One area that promises strong growth upon the recovery is the multi-family industry.
In a recent earnings call, Terry Considine, CEO of AIMCO, summed the situation up nicely:
However, since our last earnings call in November, the financial markets and the economy have continued to deteriorate. Just this morning, we learnt that the January job losses were almost 600,000 and that the unemployment rate has increased to 7.6%. Most observers predict more pain to come, and as we make our plans for the next two years, were preparing with clear memories of prior hard times. We recognize that government rescue efforts may prove the right prescription but they create costs and uncertainties and are unlikely to be instantly effective. We want to be prepared if unemployment increases even beyond current expectations. We want to be prepared if we faced two or more years of hard times, and we want to be prepared if the recession years are followed by substantial inflation.
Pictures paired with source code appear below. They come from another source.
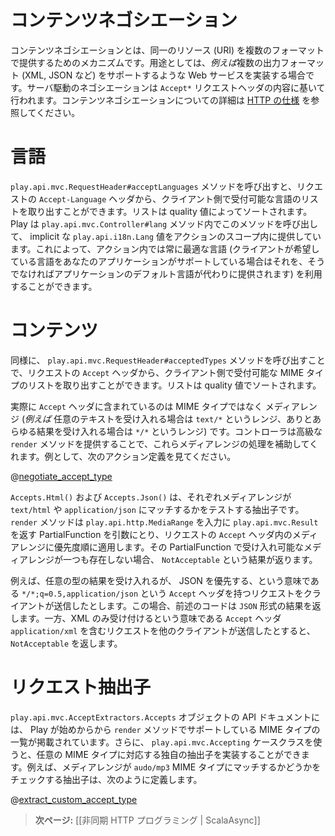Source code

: <!-- translated -->
<!--
# Content negotiation
-->
# コンテンツネゴシエーション

<!--
Content negotiation is a mechanism that makes it possible to serve different representation of a same resource (URI). It is useful *e.g.* for writing Web Services supporting several output formats (XML, JSON, etc.). Server-driven negotiation is essentially performed using the `Accept*` requests headers. You can find more information on content negotiation in the [HTTP specification](http://www.w3.org/Protocols/rfc2616/rfc2616-sec12.html).
-->
コンテンツネゴシエーションとは、同一のリソース (URI) を複数のフォーマットで提供するためのメカニズムです。用途としては、*例えば*複数の出力フォーマット (XML, JSON など) をサポートするような Web サービスを実装する場合です。サーバ駆動のネゴシエーションは `Accept*` リクエストヘッダの内容に基いて行われます。コンテンツネゴシエーションについての詳細は [HTTP の仕様](http://www.w3.org/Protocols/rfc2616/rfc2616-sec12.html) を参照してください。

<!--
# Language
-->
# 言語

<!--
You can get the list of acceptable languages for a request using the `play.api.mvc.RequestHeader#acceptLanguages` method that retrieves them from the `Accept-Language` header and sorts them according to their quality value. Play uses it in the `play.api.mvc.Controller#lang` method that provides an implicit `play.api.i18n.Lang` value to your actions, so they automatically use the best possible language (if supported by your application, otherwise your application’s default language is used).
-->
`play.api.mvc.RequestHeader#acceptLanguages` メソッドを呼び出すと、リクエストの `Accept-Language` ヘッダから、クライアント側で受付可能な言語のリストを取り出すことができます。リストは quality 値によってソートされます。Play は `play.api.mvc.Controller#lang` メソッド内でこのメソッドを呼び出して、 implicit な `play.api.i18n.Lang` 値をアクションのスコープ内に提供しています。これによって、アクション内では常に最適な言語 (クライアントが希望している言語をあなたのアプリケーションがサポートしている場合はそれを、そうでなければアプリケーションのデフォルト言語が代わりに提供されます) を利用することができます。　

<!--
# Content
-->
# コンテンツ

<!--
Similarly, the `play.api.mvc.RequestHeader#acceptedTypes` method gives the list of acceptable result’s MIME types for a request. It retrieves them from the `Accept` request header and sorts them according to their quality factor.

Actually, the `Accept` header does not really contain MIME types but media ranges (*e.g.* a request accepting all text results may set the `text/*` range, and the `*/*` range means that all result types are acceptable). Controllers provide a higher-level `render` method to help you to handle media ranges. Consider for example the following action definition:
-->
同様に、 `play.api.mvc.RequestHeader#acceptedTypes` メソッドを呼び出すことで、リクエストの `Accept` ヘッダから、クライアント側で受付可能な MIME タイプのリストを取り出すことができます。リストは quality 値でソートされます。

実際に `Accept` ヘッダに含まれているのは MIME タイプではなく メディアレンジ (*例えば* 任意のテキストを受け入れる場合は `text/*` というレンジ、ありとあらゆる結果を受け入れる場合は `*/*` というレンジ) です。コントローラは高級な `render` メソッドを提供することで、これらメディアレンジの処理を補助してくれます。例として、次のアクション定義を見てください。

@[negotiate_accept_type](code/ScalaContentNegotiation.scala)

<!--
`Accepts.Html()` and `Accepts.Json()` are extractors testing if a given media range matches `text/html` and `application/json`, respectively. The `render` method takes a partial function from `play.api.http.MediaRange` to `play.api.mvc.Result` and tries to apply it to each media range found in the request `Accept` header, in order of preference. If none of the acceptable media ranges is supported by your function, the `NotAcceptable` result is returned.
-->
`Accepts.Html()` および `Accepts.Json()` は、それぞれメディアレンジが `text/html` や `application/json` にマッチするかをテストする抽出子です。 `render` メソッドは `play.api.http.MediaRange` を入力に `play.api.mvc.Result` を返す PartialFunction を引数にとり、リクエストの `Accept` ヘッダ内のメディアレンジに優先度順に適用します。その PartialFunction で受け入れ可能なメディアレンジが一つも存在しない場合、 `NotAcceptable` という結果が返ります。

<!--
For example, if a client makes a request with the following value for the `Accept` header: `*/*;q=0.5,application/json`, meaning that it accepts any result type but prefers JSON, the above code will return the JSON representation. If another client makes a request with the following value for the `Accept` header: `application/xml`, meaning that it only accepts XML, the above code will return `NotAcceptable`.
-->
例えば、任意の型の結果を受け入れるが、 JSON を優先する、という意味である `*/*;q=0.5,application/json` という `Accept` ヘッダを持つリクエストをクライアントが送信したとします。この場合、前述のコードは `JSON` 形式の結果を返します。一方、XML のみ受け付けるという意味である `Accept` ヘッダ `application/xml` を含むリクエストを他のクライアントが送信したとすると、 `NotAcceptable` を返します。

<!--
# Request extractors
-->
# リクエスト抽出子

<!--
See the API documentation of the `play.api.mvc.AcceptExtractors.Accepts` object for the list of the MIME types supported by Play out of the box in the `render` method. You can easily create your own extractor for a given MIME type using the `play.api.mvc.Accepting` case class, for example the following code creates an extractor checking that a media range matches the `audio/mp3` MIME type:
-->
`play.api.mvc.AcceptExtractors.Accepts` オブジェクトの API ドキュメントには、 Play が始めからから `render` メソッドでサポートしている MIME タイプの一覧が掲載されています。さらに、 `play.api.mvc.Accepting` ケースクラスを使うと、任意の MIME タイプに対応する独自の抽出子を実装することができます。例えば、メディアレンジが `audo/mp3` MIME タイプにマッチするかどうかをチェックする抽出子は、次のように定義します。

@[extract_custom_accept_type](code/ScalaContentNegotiation.scala)


<!--
> **Next:** [[Asynchronous HTTP programming | ScalaAsync]]
-->
> **次ページ:** [[非同期 HTTP プログラミング | ScalaAsync]]
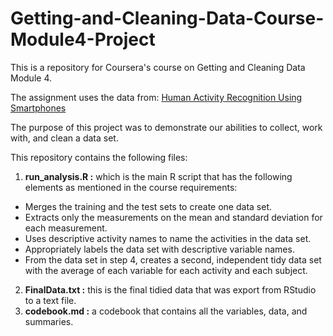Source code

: # Getting-and-Cleaning-Data-Course-Module4-Project
This is a repository for Coursera's course on Getting and Cleaning Data Module 4.

The assignment uses the data from: [Human Activity Recognition Using Smartphones](https://archive.ics.uci.edu/dataset/240/human+activity+recognition+using+smartphones)

The purpose of this project was to demonstrate our abilities to collect, work with, and clean a data set.

This repository contains the following files:
1. **run_analysis.R :** which is the main R script that has the following elements as mentioned in the course requirements:
-  Merges the training and the test sets to create one data set.
-  Extracts only the measurements on the mean and standard deviation for each measurement.
-  Uses descriptive activity names to name the activities in the data set.
-  Appropriately labels the data set with descriptive variable names.
-  From the data set in step 4, creates a second, independent tidy data set with the average of each variable for each activity and each subject.
2.  **FinalData.txt :** this is the final tidied data that was export from RStudio to a text file.
3. **codebook.md :** a codebook that contains all the variables, data, and summaries.
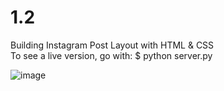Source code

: # 1.2
Building Instagram Post Layout with HTML & CSS </br>
To see a live version, go with: $ python server.py </br>

![image](https://github.com/Navarroseb/1.2/assets/93394244/94749b19-1861-40d7-8a7d-451213eed9ab)

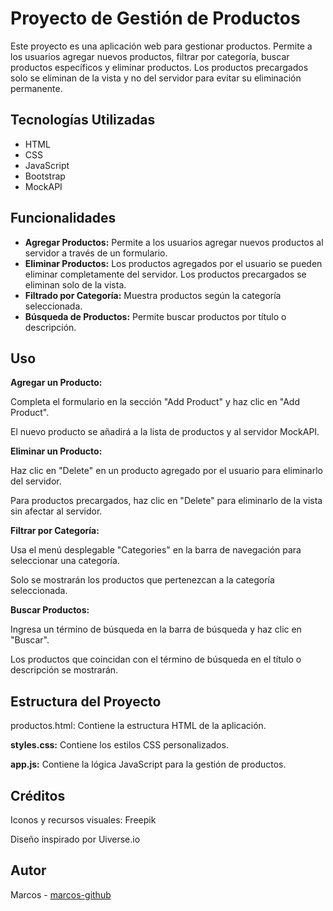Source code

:# Proyecto de Gestión de Productos

Este proyecto es una aplicación web para gestionar productos. Permite a los usuarios agregar nuevos productos, filtrar por categoría, buscar productos específicos y eliminar productos. Los productos precargados solo se eliminan de la vista y no del servidor para evitar su eliminación permanente.

## Tecnologías Utilizadas

- HTML
- CSS
- JavaScript
- Bootstrap
- MockAPI

## Funcionalidades

- **Agregar Productos:** Permite a los usuarios agregar nuevos productos al servidor a través de un formulario.
- **Eliminar Productos:** Los productos agregados por el usuario se pueden eliminar completamente del servidor. Los productos precargados se eliminan solo de la vista.
- **Filtrado por Categoría:** Muestra productos según la categoría seleccionada.
- **Búsqueda de Productos:** Permite buscar productos por título o descripción.

## Uso
**Agregar un Producto:**

Completa el formulario en la sección "Add Product" y haz clic en "Add Product".

El nuevo producto se añadirá a la lista de productos y al servidor MockAPI.

**Eliminar un Producto:**

Haz clic en "Delete" en un producto agregado por el usuario para eliminarlo del servidor.

Para productos precargados, haz clic en "Delete" para eliminarlo de la vista sin afectar al servidor.

**Filtrar por Categoría:**

Usa el menú desplegable "Categories" en la barra de navegación para seleccionar una categoría.

Solo se mostrarán los productos que pertenezcan a la categoría seleccionada.

**Buscar Productos:**

Ingresa un término de búsqueda en la barra de búsqueda y haz clic en "Buscar".

Los productos que coincidan con el término de búsqueda en el título o descripción se mostrarán.

## Estructura del Proyecto
productos.html: Contiene la estructura HTML de la aplicación.

**styles.css:** Contiene los estilos CSS personalizados.

**app.js:** Contiene la lógica JavaScript para la gestión de productos.

## Créditos
Iconos y recursos visuales: Freepik

Diseño inspirado por Uiverse.io

## Autor
Marcos - [marcos-github](https://github.com/j-marcos-b/)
And as we wrestle with these serious and near-term problems, we want to keep a clear focus on longer term values. Apartment demographics are quite strong in the years ahead and the development of new supply has very nearly stopped. When the hard times end and they will, we expect business to be again quite good.
The key to easing the pressure on the multi-family industry will be a recovery in the jobs picture. When that happens, the apartment industry should benefit from two trends: new household formation that was delayed by the softness in the economy, and home owners returning to the rent rolls as they leave houses that they had bought during the real estate boom.